Pas (encore ?) de salaire unique pour les députés européens

nota: un article portant sur le même sujet a été publié dans le Monde du 10 mai 2000. Le présent article constitue une nouvelle vesrion actualisée.

A travail égal, salaire égal. Soit. Mais à qui se comparer ? à son collègue, parlementaire national, ou à son voisin, député européen d’un autre Etat ? Jusqu’à présent c’est la première solution qui prévaut : les eurodéputés perçoivent les mêmes indemnités que les parlementaires nationaux du même pays. Cette situation est un héritage de ce qui existait lorsque les députés européens n’étaient que des délégués des parlements nationaux. Depuis 1979, ils sont élus au suffrage universel, mais le système de rémunération a été conservé. Dans presque tous les Etats, parlementaires nationaux et eurodéputés ont la même indemnité de base : en France, 6.735 euros par mois (brut). Il ne s’agit que de l’indemnité parlementaire de base, à l’exclusion des indemnités supplémentaires qui elles, sont fixées par le PE (voir annexe).

Ce qui veut dire aussi que les parlementaires européens ne gagnent pas tous pareil et qu’il existe même des différences importantes entre les pays. Des écarts qui augmenteront avec l’arrivée des députés issus des nouveaux Etats membres. Aujourd’hui, l’écart des salaires de base entre eurodéputés est de 1 à 4. En juin prochain, il va passer de 1 à 15. Une situation intenable auquel le Parlement européen a tenté de remédier en proposant un salaire unique.

Les difficultés commencent lorsqu’il s’agit de fixer le montant. Une solution simple aurait été de fixer le salaire à la moyenne des salaires. La moyenne actuelle, ou la moyenne après juin, encore plus basse ? La proposition n’enthousiasme guère les mieux dotés, qui préfèreraient un niveau fixe mais pas trop pénalisant pour eux. C’est la voie qui a été finalement retenue.
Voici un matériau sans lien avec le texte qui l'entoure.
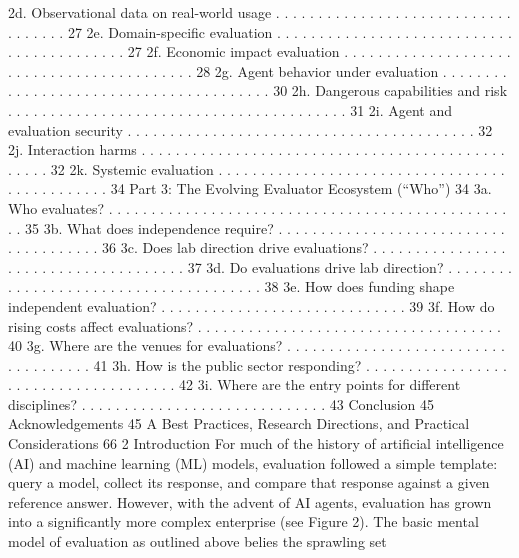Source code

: 2d. Observational data on real-world usage
. . . . . . . . . . . . . . . . . . . . . . . . . . . . . . . . . . . 27
2e. Domain-specific evaluation
. . . . . . . . . . . . . . . . . . . . . . . . . . . . . . . . . . . . . . . . . . 27
2f. Economic impact evaluation . . . . . . . . . . . . . . . . . . . . . . . . . . . . . . . . . . . . . . . . . . 28
2g. Agent behavior under evaluation . . . . . . . . . . . . . . . . . . . . . . . . . . . . . . . . . . . . . . . 30
2h. Dangerous capabilities and risk . . . . . . . . . . . . . . . . . . . . . . . . . . . . . . . . . . . . . . . . 31
2i. Agent and evaluation security . . . . . . . . . . . . . . . . . . . . . . . . . . . . . . . . . . . . . . . . . 32
2j. Interaction harms . . . . . . . . . . . . . . . . . . . . . . . . . . . . . . . . . . . . . . . . . . . . . . . . 32
2k. Systemic evaluation
. . . . . . . . . . . . . . . . . . . . . . . . . . . . . . . . . . . . . . . . . . . . . . 34
Part 3: The Evolving Evaluator Ecosystem (“Who”)
34
3a. Who evaluates? . . . . . . . . . . . . . . . . . . . . . . . . . . . . . . . . . . . . . . . . . . . . . . . . . 35
3b. What does independence require?
. . . . . . . . . . . . . . . . . . . . . . . . . . . . . . . . . . . . . . 36
3c. Does lab direction drive evaluations? . . . . . . . . . . . . . . . . . . . . . . . . . . . . . . . . . . . . . 37
3d. Do evaluations drive lab direction? . . . . . . . . . . . . . . . . . . . . . . . . . . . . . . . . . . . . . . 38
3e. How does funding shape independent evaluation?
. . . . . . . . . . . . . . . . . . . . . . . . . . . . . 39
3f. How do rising costs affect evaluations? . . . . . . . . . . . . . . . . . . . . . . . . . . . . . . . . . . . . 40
3g. Where are the venues for evaluations? . . . . . . . . . . . . . . . . . . . . . . . . . . . . . . . . . . . . 41
3h. How is the public sector responding? . . . . . . . . . . . . . . . . . . . . . . . . . . . . . . . . . . . . . 42
3i. Where are the entry points for different disciplines? . . . . . . . . . . . . . . . . . . . . . . . . . . . . . 43
Conclusion
45
Acknowledgements
45
A
Best Practices, Research Directions, and Practical Considerations
66
2
Introduction
For much of the history of artificial intelligence (AI) and machine learning (ML) models, evaluation followed
a simple template: query a model, collect its response, and compare that response against a given reference
answer. However, with the advent of AI agents, evaluation has grown into a significantly more complex
enterprise (see Figure 2). The basic mental model of evaluation as outlined above belies the sprawling set
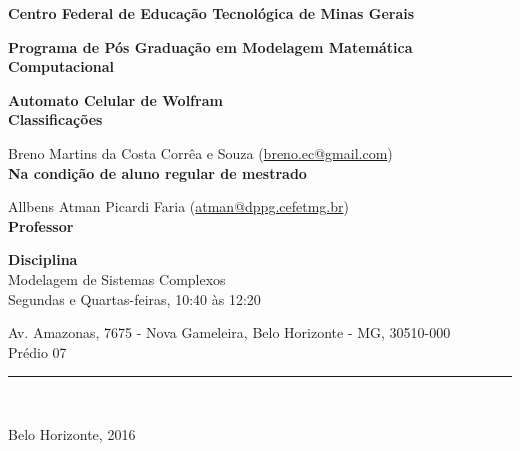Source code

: 
\hypersetup{pageanchor=false}

\begin{titlepage}
  \begin{center}
    {\large
    \textbf{Centro Federal de Educação Tecnológica de Minas Gerais}
    }

    \vspace{0.5cm}

    {\normalsize
    \textbf{Programa de Pós Graduação em Modelagem Matemática Computacional}
    }

    \vspace{2.5cm}

    {\LARGE \textbf{Automato Celular de Wolfram}} \\
    \vspace{0.5cm}
    {\Large \textbf{Classificações}}

    \vspace{3.5cm}
  \end{center}

  Breno Martins da Costa Corrêa e Souza
  (\href{mailto:breno.ec@gmail.com}{breno.ec@gmail.com}) \\
  \indent \textbf{Na condição de aluno regular de mestrado}

  \vspace{1cm}

  Allbens Atman Picardi Faria
  (\href{mailto:atman@dppg.cefetmg.br}{atman@dppg.cefetmg.br}) \\
  \indent \textbf{Professor}

  \vspace{1cm}

  \begin{center}
    \textbf{Disciplina} \\
    Modelagem de Sistemas Complexos \\
    Segundas e Quartas-feiras, 10:40 às 12:20 \\

    \vspace{1cm}

    Av.  Amazonas, 7675 - Nova Gameleira, Belo Horizonte - MG, 30510-000 \\
    Prédio 07 \\

    \vspace{3.5cm}

    \rule[1pt]{360pt}{1pt} \\

    \vspace{0.5cm}

    Belo Horizonte, 2016

  \end{center}

  \pagebreak
\end{titlepage}

\hypersetup{pageanchor=true}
En décembre 2003, le PE a donc proposé une réforme du statut d’eurodéputé accompagné d’une proposition d’indemnité unique, égale à la moitié du traitement de base d'un juge de la Cour de justice, soit de l'ordre de 8.500 euros mensuels.

La résolution du PE requérait cependant l'accord du Conseil pour entrer en vigueur. A plusieurs reprises, le Conseil a refusé, notamment sous la pression de la France et de l’Allemagne, et le PE en reste au statu quo.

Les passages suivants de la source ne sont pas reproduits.